Plains Tire & Battery Co. v. Plains a to Z Tire Co.

622 P.2d 917, 213 U.S.P.Q. (BNA) 601, 1981 Wyo. LEXIS 275
CourtWyoming Supreme Court
DecidedJanuary 19, 1981
Docket5321
StatusPublished
Cited by15 cases

This text of 622 P.2d 917 (Plains Tire & Battery Co. v. Plains a to Z Tire Co.) is published on Counsel Stack Legal Research, covering Wyoming Supreme Court primary law. Counsel Stack provides free access to over 12 million legal documents including statutes, case law, regulations, and constitutions.

Bluebook
Plains Tire & Battery Co. v. Plains a to Z Tire Co., 622 P.2d 917, 213 U.S.P.Q. (BNA) 601, 1981 Wyo. LEXIS 275 (Wyo. 1981).

Opinions

McCLINTOCK, Justice.

Two companies, both of which are in the business of selling tires and automotive accessories and services in Laramie, Wyoming, and both of which use the terms “Plains,” “Tire” and “Company” in their names, are parties to the present litigation. Plains Tire and Battery Company, Inc., filed a complaint against Plains A to Z Tire Company, Inc., seeking to enjoin defendant from using the name Plains A to Z Tire Company, Inc., and also to recover damages for the alleged trade-name infringement. After trial to the district court, the trial judge found generally for defendant and against plaintiff. We reverse the judgment and remand with directions.

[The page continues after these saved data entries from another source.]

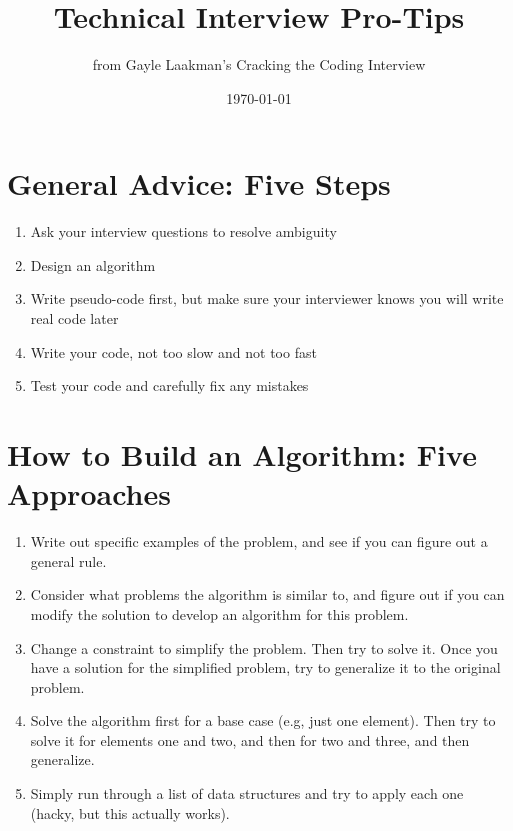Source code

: \documentclass[11pt]{article}
\title{Technical Interview Pro-Tips}
\author{from Gayle Laakman's Cracking the Coding Interview}
\date{\today}
\begin{document}
\maketitle

\section{General Advice: Five Steps}

\begin{enumerate}
\item Ask your interview questions to resolve ambiguity
\item Design an algorithm
\item Write pseudo-code first, but make sure your interviewer knows you will write real code later
\item Write your code, not too slow and not too fast
\item Test your code and carefully fix any mistakes
\end{enumerate}

\section{How to Build an Algorithm: Five Approaches}

\begin{enumerate}
\item Write out specific examples of the problem, and see if you can figure out a general rule.
\item Consider what problems the algorithm is similar to, and figure out if you can modify
      the solution to develop an algorithm for this problem.
\item Change a constraint to simplify the problem. Then try to solve it. Once you have a
      solution for the simplified problem, try to generalize it to the original problem.
\item Solve the algorithm first for a base case (e.g, just one element). Then try to solve it
      for elements one and two, and then for two and three, and then generalize.
\item Simply run through a list of data structures and try to apply each one (hacky, but this
      actually works).
\end{enumerate}
\end{document}
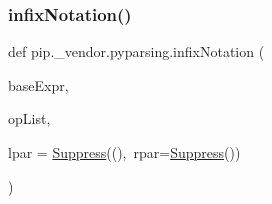 \subsubsection{\texorpdfstring{infix\+Notation()}{infixNotation()}}
{\footnotesize\ttfamily def pip.\+\_\+vendor.\+pyparsing.\+infix\+Notation (\begin{DoxyParamCaption}\item[{}]{base\+Expr,  }\item[{}]{op\+List,  }\item[{}]{lpar = {\ttfamily \hyperlink{classpip_1_1__vendor_1_1pyparsing_1_1Suppress}{Suppress}(\textquotesingle{}(\textquotesingle{}),~rpar=\hyperlink{classpip_1_1__vendor_1_1pyparsing_1_1Suppress}{Suppress}(\textquotesingle{})\textquotesingle{})} }\end{DoxyParamCaption})}

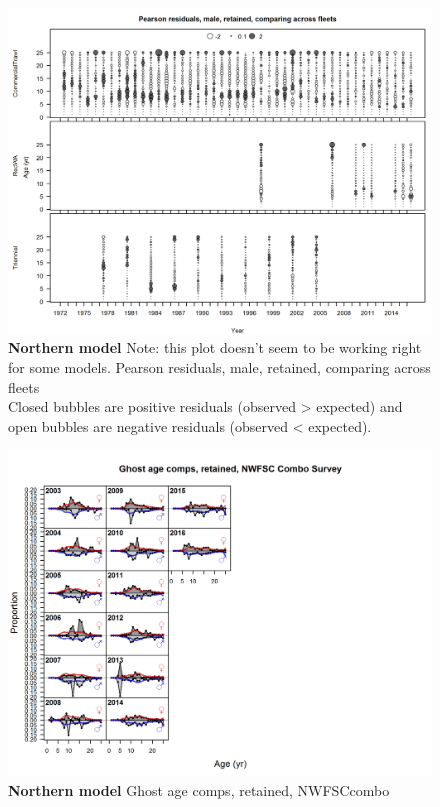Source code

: \documentclass[12pt,]{article}
\begin{document}
\begin{figure}[htbp]
\centering
\includegraphics{./r4ss/plots_mod1/comp_agefit_sex3mkt2_multi-fleet_comparison.png}
\caption{\textbf{Northern model} Note: this plot doesn't seem to be
working right for some models. Pearson residuals, male, retained,
comparing across fleets\\
Closed bubbles are positive residuals (observed \textgreater{} expected)
and open bubbles are negative residuals (observed \textless{} expected).
\label{fig:mod1_16_comp_agefit_sex3mkt2_multi-fleet_comparison}}
\end{figure}

\begin{figure}[htbp]
\centering
\includegraphics{./r4ss/plots_mod1/comp_gstagefit_flt6mkt2.png}
\caption{\textbf{Northern model} Ghost age comps, retained, NWFSCcombo
\label{fig:mod1_17_comp_gstagefit_flt6mkt2}}
\end{figure}
\end{document}
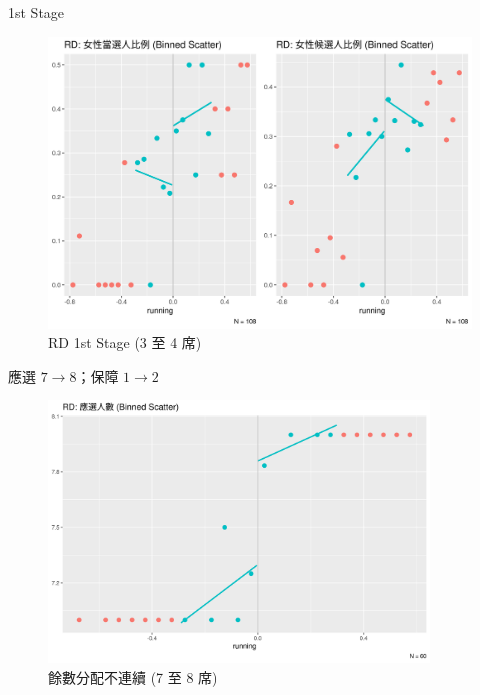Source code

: \documentclass[
  10pt,
  ignorenonframetext,
  aspectratio=43,
]{beamer}
\begin{document}
\begin{frame}
\begin{block}{1st Stage}
\protect\hypertarget{st-stage}{}
\begin{figure}
\centering
\includegraphics[width=1\textwidth,height=\textheight]{assets/treatments_3to4.png}
\caption{RD 1st Stage (3 至 4 席)}
\end{figure}
\end{block}
\end{frame}

\begin{frame}{應選 \(7 \rightarrow 8\)；保障 \(1 \rightarrow 2\)}
\protect\hypertarget{ux61c9ux9078-7-rightarrow-8ux4fddux969c-1-rightarrow-2}{}
\begin{figure}
\centering
\includegraphics[width=0.9\textwidth,height=\textheight]{assets/7to8.png}
\caption{餘數分配不連續 (7 至 8 席)}
\end{figure}
\end{frame}
\end{document}
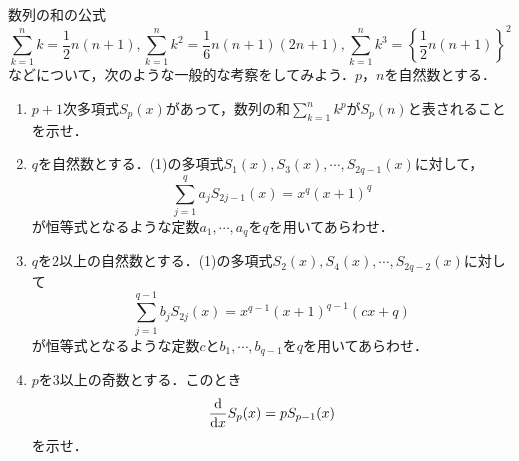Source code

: \documentclass[../../main.tex]{subfiles}
\begin{document}
数列の和の公式
\begin{equation}
  \sum_{k=1}^{n}k=\dfrac{1}{2}n(n+1),  \sum_{k=1}^{n}k^2=\dfrac{1}{6}n(n+1)(2n+1), \sum_{k=1}^{n}k^3=\left\{\dfrac{1}{2}n(n+1)\right\}^2
\end{equation}
などについて，次のような一般的な考察をしてみよう．$p$，$n$を自然数とする．

\begin{enumerate}
  \item $p+1$次多項式$S_p(x)$があって，数列の和$\sum_{k=1}^{n}k^p$が$S_p(n)$と表されることを示せ．
  \item $q$を自然数とする．(1)の多項式$S_1(x), S_3(x),\cdots,S_{2q-1}(x)$に対して，
    \begin{equation}
      \sum_{j=1}^{q}a_{j}S_{2j-1}(x)=x^q(x+1)^q
    \end{equation}
    が恒等式となるような定数$a_1,\cdots,a_q$を$q$を用いてあらわせ．
  \item $q$を$2$以上の自然数とする．(1)の多項式$S_2(x),S_4(x),\cdots,S_{2q-2}(x)$に対して
    \begin{equation}
      \sum_{j=1}^{q-1}b_{j}S_{2j}(x)=x^{q-1}(x+1)^{q-1}(cx+q)
    \end{equation}
    が恒等式となるような定数$c$と$b_1,\cdots,b_{q-1}$を$q$を用いてあらわせ．
  \item $p$を$3$以上の奇数とする．このとき
    \begin{equation}
      \dv{x}S_{p}(x)=pS_{p-1}(x)
    \end{equation}
    を示せ．
\end{enumerate}
\end{document}
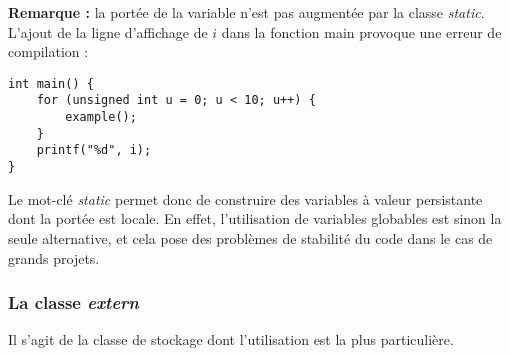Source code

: \documentclass[../../../main.tex]{subfiles}
\begin{document}
\textbf{Remarque :} la portée de la variable n'est pas augmentée par la classe \textit{static}. L'ajout de la ligne d'affichage de $i$ dans la fonction \textsf{main} provoque une erreur de compilation :
\begin{verbatim}
int main() {
	for (unsigned int u = 0; u < 10; u++) {
		example();
	}
	printf("%d", i);
}
\end{verbatim}
Le mot-clé \textit{static} permet donc de construire des variables à valeur persistante dont la portée est locale. En effet, l'utilisation de variables globables est sinon la seule alternative, et cela pose des problèmes de stabilité du code dans le cas de grands projets.
\subsubsection{La classe \textit{extern}}
Il s'agit de la classe de stockage dont l'utilisation est la plus particulière.
\end{document}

On appeal, appellant Plains Tire and Battery Company raises three issues:

1. The trial judge erred in failing to find that the terms “Plains” and “Tire” acquired a secondary meaning in the Laramie, Wyoming area.
2. The trial judge’s decision was inconsistent with the “substantial and un-contradicted evidence presented” at trial.
3. The trial judge erred in failing to award damages.

Both companies have a common origin. Beginning in 1945, four men, A. T. Gibbs, Charles L. Peters, W. E. Lawson and Ivan T. Spratt, who had all previously worked for Gates Rubber Company in Denver, Colorado, established various tire and automo[919]*919tive equipment businesses in Cheyenne and Laramie, Wyoming.

Appellee’s predecessor in interest, Plains Motors, Inc., was located in Cheyenne and incorporated in the State of Wyoming in 1950. In 1952 Plains Motors was consolidated with another preexisting business, A to Z Tire Company, which was also located in Cheyenne, Wyoming. After the consolidation, the corporate name was changed to Plains A to Z Tire Company, Inc. In 1966 Melvin E. Lenhardt, who is presently president and principal stockholder of the business, purchased Plains A to Z Tire Company, Inc.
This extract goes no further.